God chose not to be a “do anything, anytime, anywhere kind of God,” Tupper believed, in order to enter into authentic relationships with humankind that affirm both divine love and human freedom.
“In every specific historical context with its possibilities and limitations, God always does the most God can do,” was thesis for the book, his theology, his teaching and his life.
Tupper re-encountered suffering during the night of Sunday, Feb. 12, 2017, when fell in his bedroom and found himself unable to move. He lay there face down for an estimated 12-14 hours before being discovered by a housekeeper.
Diagnosed with a catastrophic spinal injury with paralysis, Tupper battled back to regain enough quality of life to reunite with friends, former students and colleagues at the 2018 Cooperative Baptist Fellowship General Assembly in Dallas. At the same time the injury sped up the normal aging process, putting him back in the hospital with pneumonia in 2018.
“Even under the circumstances of my present experience it is a great joy to be alive and well and able to communicate with friends and know that I am remembered with love and affection,” Tupper posted on Facebook in response to Happy Birthday wishes on Feb. 6.
Tupper was admitted Friday, Feb. 21, to Baptist East hospital in Louisville, Kentucky, with pneumonia and Methicillin-resistant Staphylococcus aureus (MRSA) infection, an antibiotic-resistant staph infection most common in people who’ve been in hospitals or other health care settings, such as nursing homes and dialysis centers.
Tupper was a graduate of Mississippi College with an M.Div. from Southwestern Baptist Theological Seminary before earning his Ph.D. at Southern Baptist Theological Seminary in Louisville, Kentucky. His studies included a year of doctoral research at the University of Munich with Wolfhart Pannenberg, one of the most influential theologians in the 20th century and the subject of Tupper’s dissertation.

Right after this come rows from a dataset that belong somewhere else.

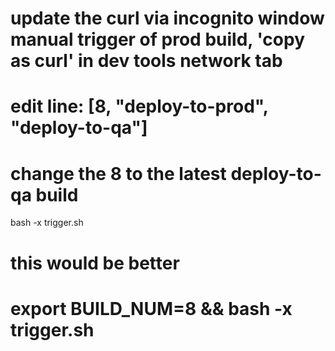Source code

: # update the curl via incognito window manual trigger of prod build, 'copy as curl' in dev tools network tab 

# edit line: [8, "deploy-to-prod", "deploy-to-qa"]
# change the 8 to the latest deploy-to-qa build

bash -x trigger.sh

# this would be better
# export BUILD_NUM=8 && bash -x trigger.sh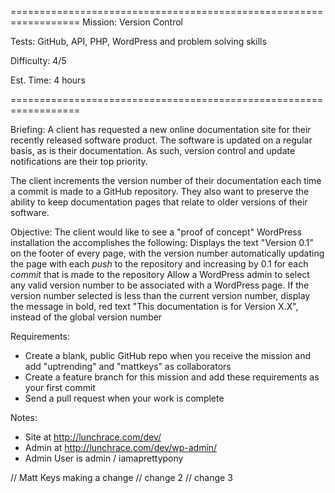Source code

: ==================================================================
Mission: Version Control

Tests: GitHub, API, PHP, WordPress and problem solving skills

Difficulty: 4/5

Est. Time: 4 hours

==================================================================

Briefing:
A client has requested a new online documentation site for their recently released software product.  The software is updated on a regular basis, as is their documentation.  As such, version control and update notifications are their top priority.

The client increments the version number of their documentation each time a commit is made to a GitHub repository.  They also want to preserve the ability to keep documentation pages that relate to older versions of their software.

Objective:
The client would like to see a "proof of concept" WordPress installation the accomplishes the following:
Displays the text "Version 0.1" on the footer of every page, with the version number automatically updating the page with each *push* to the repository and increasing by 0.1 for each *commit* that is made to the repository
Allow a WordPress admin to select any valid version number to be associated with a WordPress page.  If the version number selected is less than the current version number, display the message in bold, red text "This documentation is for Version X.X", instead of the global version number

Requirements:

  - Create a blank, public GitHub repo when you receive the mission and add "uptrending" and "mattkeys" as collaborators
  - Create a feature branch for this mission and add these requirements as your first commit
  - Send a pull request when your work is complete

Notes:

  - Site at http://lunchrace.com/dev/
  - Admin at http://lunchrace.com/dev/wp-admin/
  - Admin User is admin / iamaprettypony

// Matt Keys making a change
// change 2
// change 3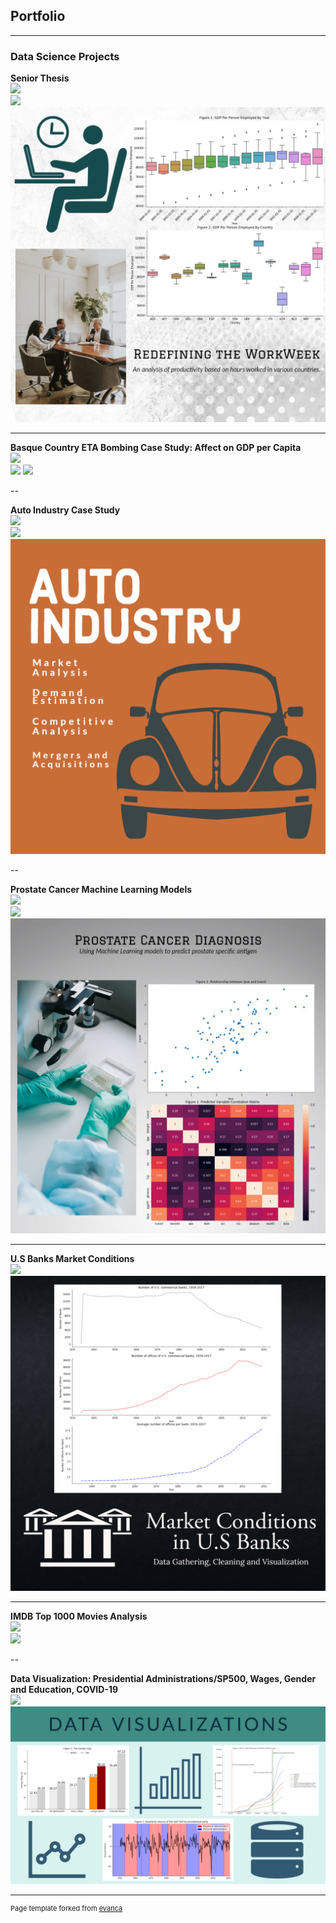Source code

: ## Portfolio

---

### Data Science Projects 

<b> Senior Thesis </b>
<br>
[![](https://img.shields.io/badge/Thesis%20Final%20Draft-View%20PDF-informational)](https://github.com/rudydey13/portfolio/blob/020bcdda3c41904706898805584d82dd6c60baaf/pdf/Dey,%20Rudrajit.finaldraft.pdf)
<br>
[![](https://img.shields.io/badge/Jupyter%20Notebook-View%20HTML%20Preview-orange)](https://htmlpreview.github.io/?https://github.com/rudydey13/portfolio/blob/7ec3e1836eaa995214149bb02357fef417d00175/jupyter_html/SeniorThesisJupyterNotebook.html)
<img src="images/thesis_thumbnail.png?raw=true"/>

---

<b> Basque Country ETA Bombing Case Study: Affect on GDP per Capita </b>
<br>
[![](https://img.shields.io/badge/Summary%20Report-View%20PDF-informational)](https://github.com/rudydey13/portfolio/blob/13fe7eb807793ca8d6c7782820a49cf79623ae90/pdf/Final_Report_Dey.pdf)
<br>
[![](https://img.shields.io/badge/Jupyter%20Notebook-View%20HTML%20Preview-orange)](https://htmlpreview.github.io/?https://github.com/rudydey13/portfolio/blob/13fe7eb807793ca8d6c7782820a49cf79623ae90/jupyter_html/Basque_Country_ETA_CaseStudy.html)
<img src="images/basque_bombing_thumbnail.png?raw=true"/>

--

<b> Auto Industry Case Study </b>
<br>
[![](https://img.shields.io/badge/Summary%20Report-View%20PDF-informational)](https://github.com/rudydey13/portfolio/blob/2a569514df1565ecb37ffeb4dff8de1bf07d6a5a/pdf/Exam2_Report_Dey.pdf)
<br>
[![](https://img.shields.io/badge/Jupyter%20Notebook-View%20HTML%20Preview-orange)](https://htmlpreview.github.io/?https://github.com/rudydey13/portfolio/blob/2a569514df1565ecb37ffeb4dff8de1bf07d6a5a/jupyter_html/AutoData_CaseStudy.html)
<img src="images/auto_industry_thumbnail.png?raw=true"/>

--

<b> Prostate Cancer Machine Learning Models </b>
<br>
[![](https://img.shields.io/badge/Summary%20Report-View%20PDF-informational)](https://github.com/rudydey13/portfolio/blob/c1d98c8faa43c5a7bec115c7cc5eaed048c592f7/pdf/PS3_Report_Dey.pdf)
<br>
[![](https://img.shields.io/badge/Jupyter%20Notebook-View%20HTML%20Preview-orange)](https://htmlpreview.github.io/?https://github.com/rudydey13/portfolio/blob/c1d98c8faa43c5a7bec115c7cc5eaed048c592f7/jupyter_html/Prostate_Cancer_MachineLearningModels.html)
<br>
<img src="images/prostate_cancer_thumbnail.png?raw=true"/>

---

<b> U.S Banks Market Conditions </b>
<br>
[![](https://img.shields.io/badge/Jupyter%20Notebook-View%20HTML%20Preview-orange)](https://htmlpreview.github.io/?https://github.com/rudydey13/portfolio/blob/19af7caca96c50e31cf5f1ec859e7883126e240c/jupyter_html/Market_Conditions_US_Banking.html)
<br>
<img src="images/usbanks_thumbnail.png?raw=true"/>

---

<b> IMDB Top 1000 Movies Analysis </b>
<br>
[![](https://img.shields.io/badge/Jupyter%20Notebook-View%20HTML%20Preview-orange)](https://htmlpreview.github.io/?https://github.com/rudydey13/portfolio/blob/7fef0e70024408c8bf63899f5425f406909fb335/jupyter_html/IMDB_DataVisualization_Webscraping.html)
<br>
<img src="images/imdb_thumbnail.png?raw=true"/>

--

<b> Data Visualization: Presidential Administrations/SP500, Wages, Gender and Education, COVID-19 </b>
<br>
[![](https://img.shields.io/badge/Jupyter%20Notebook-View%20HTML%20Preview-orange)](https://htmlpreview.github.io/?https://github.com/rudydey13/portfolio/blob/d5ff789ee98d05fe2e0bc62551f21982c9a4939e/jupyter_html/presidential_administrationsSP500_wages_gender_education_COVID.html)
<br>
<img src="images/data_visuals.png?raw=true"/>

---
<p style="font-size:11px">Page template forked from <a href="https://github.com/evanca/quick-portfolio">evanca</a></p>
<!-- Remove above link if you don't want to attibute -->
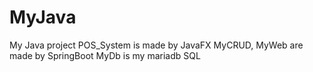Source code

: # MyJava
My Java project
POS_System is made by JavaFX
MyCRUD, MyWeb are made by SpringBoot
MyDb is my mariadb SQL
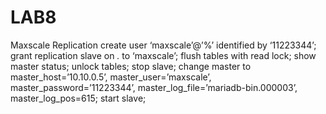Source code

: # LAB8
Maxscale Replication
create user ‘maxscale’@’%’ identified by ‘11223344’;
grant replication slave on *.* to ‘maxscale’;
flush tables with read lock;
show master status;
unlock tables;
stop slave;
change master to 
master_host=’10.10.0.5’,
master_user=’maxscale’,
master_password=’11223344’,
master_log_file=’mariadb-bin.000003’,
master_log_pos=615;
start slave;

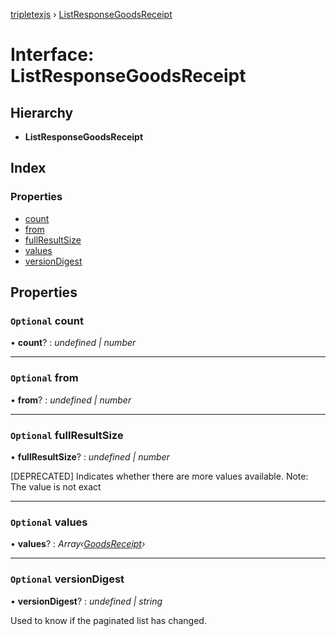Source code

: [tripletexjs](../README.md) › [ListResponseGoodsReceipt](listresponsegoodsreceipt.md)

# Interface: ListResponseGoodsReceipt

## Hierarchy

* **ListResponseGoodsReceipt**

## Index

### Properties

* [count](listresponsegoodsreceipt.md#optional-count)
* [from](listresponsegoodsreceipt.md#optional-from)
* [fullResultSize](listresponsegoodsreceipt.md#optional-fullresultsize)
* [values](listresponsegoodsreceipt.md#optional-values)
* [versionDigest](listresponsegoodsreceipt.md#optional-versiondigest)

## Properties

### `Optional` count

• **count**? : *undefined | number*

___

### `Optional` from

• **from**? : *undefined | number*

___

### `Optional` fullResultSize

• **fullResultSize**? : *undefined | number*

[DEPRECATED] Indicates whether there are more values available. Note: The value is not exact

___

### `Optional` values

• **values**? : *Array‹[GoodsReceipt](../modules/goodsreceipt.md)›*

___

### `Optional` versionDigest

• **versionDigest**? : *undefined | string*

Used to know if the paginated list has changed.
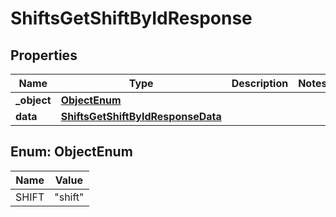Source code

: 

# ShiftsGetShiftByIdResponse


## Properties

| Name | Type | Description | Notes |
|------------ | ------------- | ------------- | -------------|
|**_object** | [**ObjectEnum**](#ObjectEnum) |  |  |
|**data** | [**ShiftsGetShiftByIdResponseData**](ShiftsGetShiftByIdResponseData.md) |  |  |



## Enum: ObjectEnum

| Name | Value |
|---- | -----|
| SHIFT | &quot;shift&quot; |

Ordained to the ministry at Crescent Hill Baptist Church in Louisville in 1967, Tupper served six years as pastor of First Baptist Church of Edmonton, Kentucky, before joining the faculty of Southern Seminary as assistant professor of theology and philosophy in 1973.
In 1997 he became a founding faculty member of the Wake Forest University School of Divinity, combining the university’s Baptist roots and heritage with a post-denominational, ecumenical approach to training clergy.
“The traditional Baptist student has more difficulty giving sufficient weight to the humanity of Jesus,” Tupper told Religion News Service in 1999. “The struggling student has more difficulty giving weight to the divinity of Jesus. I push my students to consider both.”
Tupper retired from Wake Forest Divinity School in 2016 with the title of Distinguished Professor of Divinity Emeritus.